On January 23, 2008, at 1015 central standard time, a Beech 58, N4626A, operated by Flight Express, experienced a right main gear collapse upon landing at the St. Louis/Downtown Airport (CPS), Cahokia, Illinois. The commercial rated pilot was not injured. The airplane was substantially damaged. The 14 Code of Federal Regulation Part 91 was operating in visual meteorological conditions without a flight plan. The local flight originated from CPS at 0920.

An annual inspection had just been completed on the airplane and the pilot was performing a maintenance test flight. The pilot reported that after departure he climbed to altitude to check the flight controls and aircraft performance. He reported he cycled the landing gear several times, each time receiving a down and locked indication. The pilot then flew to the Scott Air Force base/Mid-America (BLV) airport to practice an approach and landing. The pilot stated that during the landing roll he felt "a falling motion to the back right" at which time he applied full power and took off. The pilot contacted the air traffic control tower and asked them to visually check the landing gear. The controller reported the gear appeared to be down.

The pilot then returned to CPS to land. He reported having a gear down and locked indication, but stated that during the landing roll, the right wing seemed closer to the ground than normal. Again, he aborted the landing. He requested that the CPS air traffic control tower visually check the landing gear. The controller replied that it appeared down, but that it looked "weak" during the landing roll. The pilot then climbed to altitude to troubleshoot the landing gear. He reported he used the Emergency Gear Extension checklist and during the manual extension process, he was only able to turn the extension handle 1-1/2 turns. He made another fly-by the tower for a gear check and was informed that it appeared to be down. The pilot then used the Gear-Up Landing emergency checklist and landed the airplane. During the landing roll the right main gear collapsed and the right wing contacted the runway. As a result, the right wing and aileron were substantially damaged.

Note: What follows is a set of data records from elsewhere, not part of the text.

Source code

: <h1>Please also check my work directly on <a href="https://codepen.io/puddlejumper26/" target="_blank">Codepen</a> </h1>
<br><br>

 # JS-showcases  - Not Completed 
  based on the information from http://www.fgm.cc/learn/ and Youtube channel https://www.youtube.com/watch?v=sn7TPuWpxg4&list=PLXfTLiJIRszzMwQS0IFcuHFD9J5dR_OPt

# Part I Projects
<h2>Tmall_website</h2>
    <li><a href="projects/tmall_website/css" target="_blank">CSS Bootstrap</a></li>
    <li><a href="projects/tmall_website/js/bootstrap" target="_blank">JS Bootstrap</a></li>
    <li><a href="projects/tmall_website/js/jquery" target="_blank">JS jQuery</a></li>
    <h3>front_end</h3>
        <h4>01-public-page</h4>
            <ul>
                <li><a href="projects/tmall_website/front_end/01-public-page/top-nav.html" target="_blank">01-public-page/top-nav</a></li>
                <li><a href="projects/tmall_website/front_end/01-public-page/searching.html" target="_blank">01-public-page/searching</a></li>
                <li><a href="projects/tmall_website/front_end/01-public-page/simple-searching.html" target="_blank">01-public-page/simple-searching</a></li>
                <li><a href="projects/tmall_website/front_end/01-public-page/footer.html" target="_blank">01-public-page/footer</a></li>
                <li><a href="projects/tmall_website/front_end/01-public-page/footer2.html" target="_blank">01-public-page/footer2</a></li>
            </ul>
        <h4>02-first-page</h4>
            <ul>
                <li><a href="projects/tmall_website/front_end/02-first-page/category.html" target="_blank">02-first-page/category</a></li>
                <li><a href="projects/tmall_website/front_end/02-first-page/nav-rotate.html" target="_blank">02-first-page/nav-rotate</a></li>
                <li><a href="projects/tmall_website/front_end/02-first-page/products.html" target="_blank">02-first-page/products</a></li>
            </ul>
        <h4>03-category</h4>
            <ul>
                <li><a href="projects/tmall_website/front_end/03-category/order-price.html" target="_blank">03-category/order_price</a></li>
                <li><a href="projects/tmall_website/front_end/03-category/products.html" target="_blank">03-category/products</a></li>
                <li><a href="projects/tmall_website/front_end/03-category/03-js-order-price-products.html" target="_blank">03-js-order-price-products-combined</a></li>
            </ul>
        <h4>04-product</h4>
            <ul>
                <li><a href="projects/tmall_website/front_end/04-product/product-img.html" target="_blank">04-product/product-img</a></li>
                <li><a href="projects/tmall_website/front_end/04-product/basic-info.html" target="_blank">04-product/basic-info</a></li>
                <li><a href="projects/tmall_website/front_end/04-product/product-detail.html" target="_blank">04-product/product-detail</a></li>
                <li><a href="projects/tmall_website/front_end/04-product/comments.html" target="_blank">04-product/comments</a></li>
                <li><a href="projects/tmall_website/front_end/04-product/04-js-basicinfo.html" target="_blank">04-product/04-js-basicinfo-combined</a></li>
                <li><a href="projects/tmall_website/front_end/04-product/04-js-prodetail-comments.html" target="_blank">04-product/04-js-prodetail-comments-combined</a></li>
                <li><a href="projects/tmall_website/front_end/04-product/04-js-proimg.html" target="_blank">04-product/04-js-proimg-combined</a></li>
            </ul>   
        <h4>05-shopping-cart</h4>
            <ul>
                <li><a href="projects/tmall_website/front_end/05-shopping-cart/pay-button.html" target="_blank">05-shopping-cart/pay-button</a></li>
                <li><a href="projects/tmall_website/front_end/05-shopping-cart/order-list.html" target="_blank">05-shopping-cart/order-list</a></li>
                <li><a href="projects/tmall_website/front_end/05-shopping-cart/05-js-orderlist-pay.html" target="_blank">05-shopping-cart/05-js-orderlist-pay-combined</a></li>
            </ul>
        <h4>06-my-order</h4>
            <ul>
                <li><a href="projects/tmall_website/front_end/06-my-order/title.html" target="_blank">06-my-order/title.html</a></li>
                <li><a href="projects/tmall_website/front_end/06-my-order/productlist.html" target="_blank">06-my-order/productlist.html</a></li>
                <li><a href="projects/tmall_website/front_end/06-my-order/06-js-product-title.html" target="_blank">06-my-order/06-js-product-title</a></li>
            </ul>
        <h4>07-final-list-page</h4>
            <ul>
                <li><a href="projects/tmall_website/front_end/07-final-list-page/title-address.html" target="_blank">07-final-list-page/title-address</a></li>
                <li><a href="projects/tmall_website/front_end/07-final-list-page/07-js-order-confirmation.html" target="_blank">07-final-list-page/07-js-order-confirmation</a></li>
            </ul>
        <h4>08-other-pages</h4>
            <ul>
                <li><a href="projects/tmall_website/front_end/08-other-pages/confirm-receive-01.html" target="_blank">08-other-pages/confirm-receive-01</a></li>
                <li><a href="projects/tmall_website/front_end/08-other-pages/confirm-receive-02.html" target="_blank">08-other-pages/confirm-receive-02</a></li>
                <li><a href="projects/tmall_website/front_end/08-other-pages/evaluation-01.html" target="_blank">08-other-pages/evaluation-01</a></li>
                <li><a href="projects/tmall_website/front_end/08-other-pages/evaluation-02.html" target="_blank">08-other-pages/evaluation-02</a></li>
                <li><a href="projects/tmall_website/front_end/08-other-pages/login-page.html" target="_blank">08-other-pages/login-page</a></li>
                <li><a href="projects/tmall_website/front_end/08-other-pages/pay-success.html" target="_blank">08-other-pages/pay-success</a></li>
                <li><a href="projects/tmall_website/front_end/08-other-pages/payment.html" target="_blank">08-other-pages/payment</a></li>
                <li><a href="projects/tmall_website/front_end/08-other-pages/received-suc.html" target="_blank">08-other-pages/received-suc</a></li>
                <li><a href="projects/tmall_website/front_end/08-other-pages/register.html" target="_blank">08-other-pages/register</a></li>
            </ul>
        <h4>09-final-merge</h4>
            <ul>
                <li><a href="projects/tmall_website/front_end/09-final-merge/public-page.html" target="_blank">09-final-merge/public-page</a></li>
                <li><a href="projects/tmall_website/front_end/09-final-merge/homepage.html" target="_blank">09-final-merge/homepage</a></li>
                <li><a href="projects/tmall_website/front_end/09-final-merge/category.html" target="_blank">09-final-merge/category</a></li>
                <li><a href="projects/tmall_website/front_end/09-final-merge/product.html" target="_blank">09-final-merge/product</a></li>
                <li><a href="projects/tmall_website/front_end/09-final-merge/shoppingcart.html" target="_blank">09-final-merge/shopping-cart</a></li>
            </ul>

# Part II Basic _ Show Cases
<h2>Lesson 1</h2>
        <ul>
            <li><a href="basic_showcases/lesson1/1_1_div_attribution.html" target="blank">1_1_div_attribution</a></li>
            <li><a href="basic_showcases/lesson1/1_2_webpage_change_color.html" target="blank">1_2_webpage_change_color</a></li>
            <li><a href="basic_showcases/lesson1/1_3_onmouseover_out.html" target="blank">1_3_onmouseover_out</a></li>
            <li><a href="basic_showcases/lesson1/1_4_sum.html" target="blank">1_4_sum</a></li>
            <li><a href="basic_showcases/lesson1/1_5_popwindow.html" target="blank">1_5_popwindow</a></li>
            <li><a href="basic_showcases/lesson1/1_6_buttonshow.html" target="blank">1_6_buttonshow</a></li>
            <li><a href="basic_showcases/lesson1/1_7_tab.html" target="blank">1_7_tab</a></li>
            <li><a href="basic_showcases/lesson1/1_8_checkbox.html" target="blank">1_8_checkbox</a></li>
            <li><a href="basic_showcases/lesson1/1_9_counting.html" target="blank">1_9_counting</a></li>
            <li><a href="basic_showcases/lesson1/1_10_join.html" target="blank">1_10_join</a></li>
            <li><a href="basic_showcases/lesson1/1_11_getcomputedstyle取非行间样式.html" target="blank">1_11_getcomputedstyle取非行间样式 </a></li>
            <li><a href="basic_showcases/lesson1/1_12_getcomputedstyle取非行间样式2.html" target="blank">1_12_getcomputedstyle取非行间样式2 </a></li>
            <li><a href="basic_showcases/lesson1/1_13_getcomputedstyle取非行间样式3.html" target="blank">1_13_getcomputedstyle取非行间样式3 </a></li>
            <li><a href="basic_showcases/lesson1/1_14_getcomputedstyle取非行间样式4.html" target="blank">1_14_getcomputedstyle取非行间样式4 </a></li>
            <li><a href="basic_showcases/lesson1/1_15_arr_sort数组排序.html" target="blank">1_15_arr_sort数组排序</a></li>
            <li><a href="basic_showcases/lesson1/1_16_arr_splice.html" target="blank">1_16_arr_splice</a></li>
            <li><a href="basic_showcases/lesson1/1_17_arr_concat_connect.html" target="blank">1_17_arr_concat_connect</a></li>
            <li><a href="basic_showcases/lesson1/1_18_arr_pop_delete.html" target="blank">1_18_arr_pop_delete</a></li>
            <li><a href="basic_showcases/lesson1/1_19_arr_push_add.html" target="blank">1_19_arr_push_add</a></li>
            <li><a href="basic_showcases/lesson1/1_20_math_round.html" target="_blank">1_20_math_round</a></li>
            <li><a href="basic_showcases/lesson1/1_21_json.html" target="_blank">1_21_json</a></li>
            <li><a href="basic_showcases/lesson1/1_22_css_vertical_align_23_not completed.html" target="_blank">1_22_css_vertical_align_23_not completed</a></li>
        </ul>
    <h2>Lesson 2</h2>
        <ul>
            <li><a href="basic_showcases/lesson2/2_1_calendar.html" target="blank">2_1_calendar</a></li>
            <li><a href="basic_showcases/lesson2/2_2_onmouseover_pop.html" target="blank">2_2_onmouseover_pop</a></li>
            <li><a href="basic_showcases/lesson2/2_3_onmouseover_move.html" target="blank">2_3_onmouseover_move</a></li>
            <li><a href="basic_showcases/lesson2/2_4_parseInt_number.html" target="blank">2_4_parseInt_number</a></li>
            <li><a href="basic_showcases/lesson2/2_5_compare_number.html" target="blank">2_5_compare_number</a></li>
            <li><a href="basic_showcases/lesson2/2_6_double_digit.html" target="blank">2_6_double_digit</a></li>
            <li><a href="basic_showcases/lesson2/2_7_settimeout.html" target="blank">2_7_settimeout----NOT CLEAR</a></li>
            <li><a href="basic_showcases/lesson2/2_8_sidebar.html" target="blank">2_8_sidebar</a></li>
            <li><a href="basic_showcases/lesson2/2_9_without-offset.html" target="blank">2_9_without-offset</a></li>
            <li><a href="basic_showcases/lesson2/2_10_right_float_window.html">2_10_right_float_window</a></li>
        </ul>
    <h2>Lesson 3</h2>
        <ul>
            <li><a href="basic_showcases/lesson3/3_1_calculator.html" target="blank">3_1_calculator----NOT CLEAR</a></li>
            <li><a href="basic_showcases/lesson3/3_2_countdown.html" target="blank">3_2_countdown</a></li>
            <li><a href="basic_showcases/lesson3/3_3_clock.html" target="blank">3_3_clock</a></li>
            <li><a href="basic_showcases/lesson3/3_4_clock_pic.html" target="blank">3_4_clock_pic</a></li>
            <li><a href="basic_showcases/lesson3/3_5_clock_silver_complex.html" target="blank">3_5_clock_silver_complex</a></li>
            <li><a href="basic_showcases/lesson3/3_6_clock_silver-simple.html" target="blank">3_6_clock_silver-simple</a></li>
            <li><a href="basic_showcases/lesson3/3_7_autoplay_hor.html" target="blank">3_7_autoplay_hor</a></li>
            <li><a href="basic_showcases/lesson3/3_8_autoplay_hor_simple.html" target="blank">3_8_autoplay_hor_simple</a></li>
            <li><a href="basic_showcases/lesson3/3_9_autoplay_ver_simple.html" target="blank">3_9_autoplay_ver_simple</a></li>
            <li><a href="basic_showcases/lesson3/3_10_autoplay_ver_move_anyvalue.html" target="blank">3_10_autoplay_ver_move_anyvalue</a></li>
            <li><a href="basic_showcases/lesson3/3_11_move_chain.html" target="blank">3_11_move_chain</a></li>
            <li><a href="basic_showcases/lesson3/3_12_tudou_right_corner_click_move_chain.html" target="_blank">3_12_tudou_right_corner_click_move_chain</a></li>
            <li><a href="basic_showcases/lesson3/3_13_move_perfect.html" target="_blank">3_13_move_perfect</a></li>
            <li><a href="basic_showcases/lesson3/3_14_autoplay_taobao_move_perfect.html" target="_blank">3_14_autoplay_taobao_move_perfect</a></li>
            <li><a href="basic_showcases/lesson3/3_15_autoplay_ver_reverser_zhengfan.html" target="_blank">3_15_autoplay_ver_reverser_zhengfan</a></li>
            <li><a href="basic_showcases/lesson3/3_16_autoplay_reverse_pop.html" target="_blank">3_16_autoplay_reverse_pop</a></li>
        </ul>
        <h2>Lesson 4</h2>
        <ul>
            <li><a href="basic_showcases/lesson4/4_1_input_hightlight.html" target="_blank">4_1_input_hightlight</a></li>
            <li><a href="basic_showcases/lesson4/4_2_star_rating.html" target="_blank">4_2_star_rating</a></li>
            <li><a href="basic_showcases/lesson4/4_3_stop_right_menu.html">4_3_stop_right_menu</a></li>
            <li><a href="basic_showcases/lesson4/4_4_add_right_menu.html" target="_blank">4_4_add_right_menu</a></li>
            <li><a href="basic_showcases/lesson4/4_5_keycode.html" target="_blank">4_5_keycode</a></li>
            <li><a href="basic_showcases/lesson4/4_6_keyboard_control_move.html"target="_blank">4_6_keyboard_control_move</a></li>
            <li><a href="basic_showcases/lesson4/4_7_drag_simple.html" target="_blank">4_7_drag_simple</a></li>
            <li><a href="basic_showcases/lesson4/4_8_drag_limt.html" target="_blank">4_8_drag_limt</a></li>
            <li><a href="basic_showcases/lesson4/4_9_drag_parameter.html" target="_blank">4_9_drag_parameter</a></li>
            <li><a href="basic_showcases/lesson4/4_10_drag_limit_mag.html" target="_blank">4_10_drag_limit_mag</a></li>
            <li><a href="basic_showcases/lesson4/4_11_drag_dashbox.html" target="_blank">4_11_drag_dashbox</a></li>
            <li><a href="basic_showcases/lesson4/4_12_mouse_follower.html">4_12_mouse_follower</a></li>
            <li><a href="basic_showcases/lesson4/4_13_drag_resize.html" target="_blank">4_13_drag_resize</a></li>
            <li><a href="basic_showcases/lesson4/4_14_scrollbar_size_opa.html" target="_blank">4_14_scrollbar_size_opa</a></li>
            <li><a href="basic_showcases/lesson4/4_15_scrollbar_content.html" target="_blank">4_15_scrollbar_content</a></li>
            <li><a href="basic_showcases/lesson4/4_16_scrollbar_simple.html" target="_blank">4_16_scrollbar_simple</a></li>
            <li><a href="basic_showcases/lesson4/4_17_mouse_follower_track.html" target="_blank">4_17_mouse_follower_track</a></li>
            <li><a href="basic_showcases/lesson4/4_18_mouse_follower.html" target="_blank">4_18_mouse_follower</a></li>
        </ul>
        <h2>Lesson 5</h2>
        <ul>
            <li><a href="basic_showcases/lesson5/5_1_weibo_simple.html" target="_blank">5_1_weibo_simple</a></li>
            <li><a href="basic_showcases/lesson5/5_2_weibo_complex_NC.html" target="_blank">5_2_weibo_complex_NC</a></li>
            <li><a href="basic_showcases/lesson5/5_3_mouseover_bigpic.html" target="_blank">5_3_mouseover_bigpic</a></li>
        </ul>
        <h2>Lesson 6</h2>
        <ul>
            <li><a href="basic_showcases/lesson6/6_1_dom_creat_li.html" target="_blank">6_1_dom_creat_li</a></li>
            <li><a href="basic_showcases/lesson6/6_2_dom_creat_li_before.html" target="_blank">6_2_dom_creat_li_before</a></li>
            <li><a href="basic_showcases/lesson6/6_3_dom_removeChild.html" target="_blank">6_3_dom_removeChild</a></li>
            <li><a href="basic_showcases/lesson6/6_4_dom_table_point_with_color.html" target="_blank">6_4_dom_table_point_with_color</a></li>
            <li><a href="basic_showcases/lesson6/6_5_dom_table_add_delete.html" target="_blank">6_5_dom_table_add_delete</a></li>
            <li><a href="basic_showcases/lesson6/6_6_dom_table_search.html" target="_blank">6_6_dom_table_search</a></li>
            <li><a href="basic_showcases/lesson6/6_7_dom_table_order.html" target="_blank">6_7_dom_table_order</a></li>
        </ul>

The investigation revealed that the leg brace portion of the landing gear retract brace assembly was replaced during the annual inspection. The leg brace that was installed was not purchased from Beechcraft. According to Beechcraft they do not sell the leg brace as a separate item from the upper brace assembly because of the close tolerance required between the two braces in order for the gear to properly lock in the extended position. In reference to the nose gear, the BE-58 maintenance manual states that the upper brace assembly and the leg brace must be replaced as a unit. It does not state this information in reference to the main landing gear.

A Federal Aviation Administration Inspector from the St. Louis, Missouri, Flight Standards District Office reported that after the accident, with the right gear extended, he was able to release it from the locked position by pushing on it with his hands.